*Records provided*
------------------------------------------------

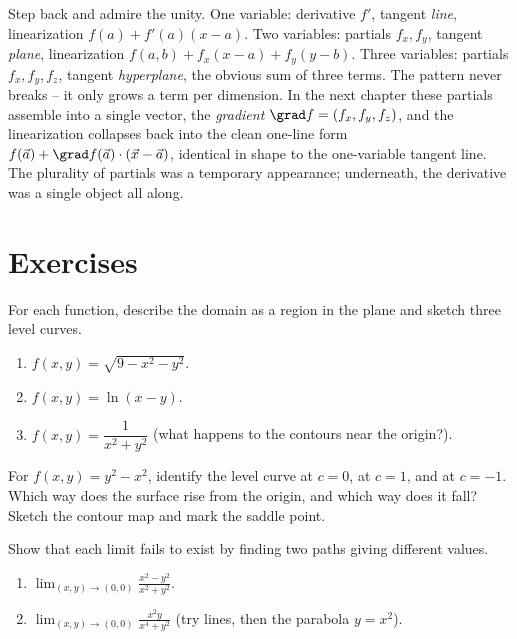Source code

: \begin{aestheticbox}
Step back and admire the unity. One variable: derivative $f'$, tangent \emph{line},
linearization $f(a)+f'(a)(x-a)$. Two variables: partials $f_x,f_y$, tangent \emph{plane},
linearization $f(a,b)+f_x(x-a)+f_y(y-b)$. Three variables: partials $f_x,f_y,f_z$, tangent
\emph{hyperplane}, the obvious sum of three terms. The pattern never breaks -- it only grows a
term per dimension. In the next chapter these partials assemble into a single vector, the
\emph{gradient} $\grad f = (f_x, f_y, f_z)$, and the linearization collapses back into the clean
one-line form $f(\vec a) + \grad f(\vec a)\cdot(\vec x - \vec a)$, identical in shape to the
one-variable tangent line. The plurality of partials was a temporary appearance; underneath, the
derivative was a single object all along.
\end{aestheticbox}

\section{Exercises}
\label{ch32:sec-exercises}

\begin{exercise}
\label{ch32:exc-domain}
For each function, describe the domain as a region in the plane and sketch three level curves.
\begin{enumerate}[label=(\alph*)]
  \item $f(x,y)=\sqrt{9-x^2-y^2}$.
  \item $f(x,y)=\ln(x-y)$.
  \item $f(x,y)=\dfrac{1}{x^2+y^2}$ (what happens to the contours near the origin?).
\end{enumerate}
\end{exercise}

\begin{exercise}
\label{ch32:exc-saddle}
For $f(x,y)=y^2-x^2$, identify the level curve at $c=0$, at $c=1$, and at $c=-1$. Which way does
the surface rise from the origin, and which way does it fall? Sketch the contour map and mark the
saddle point.
\end{exercise}

\begin{exercise}
\label{ch32:exc-twopath}
Show that each limit fails to exist by finding two paths giving different values.
\begin{enumerate}[label=(\alph*)]
  \item $\displaystyle\lim_{(x,y)\to(0,0)} \frac{x^2-y^2}{x^2+y^2}$.
  \item $\displaystyle\lim_{(x,y)\to(0,0)} \frac{x^2 y}{x^4+y^2}$ (try lines, then the parabola
  $y=x^2$).
\end{enumerate}
\end{exercise}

------------------------------------------------

*Work to be completed*
Only lines containing "each" belong in the answer; copy every such line from the records.

*Response box*
For each function, describe the domain as a region in the plane and sketch three level curves.
Show that each limit fails to exist by finding two paths giving different values.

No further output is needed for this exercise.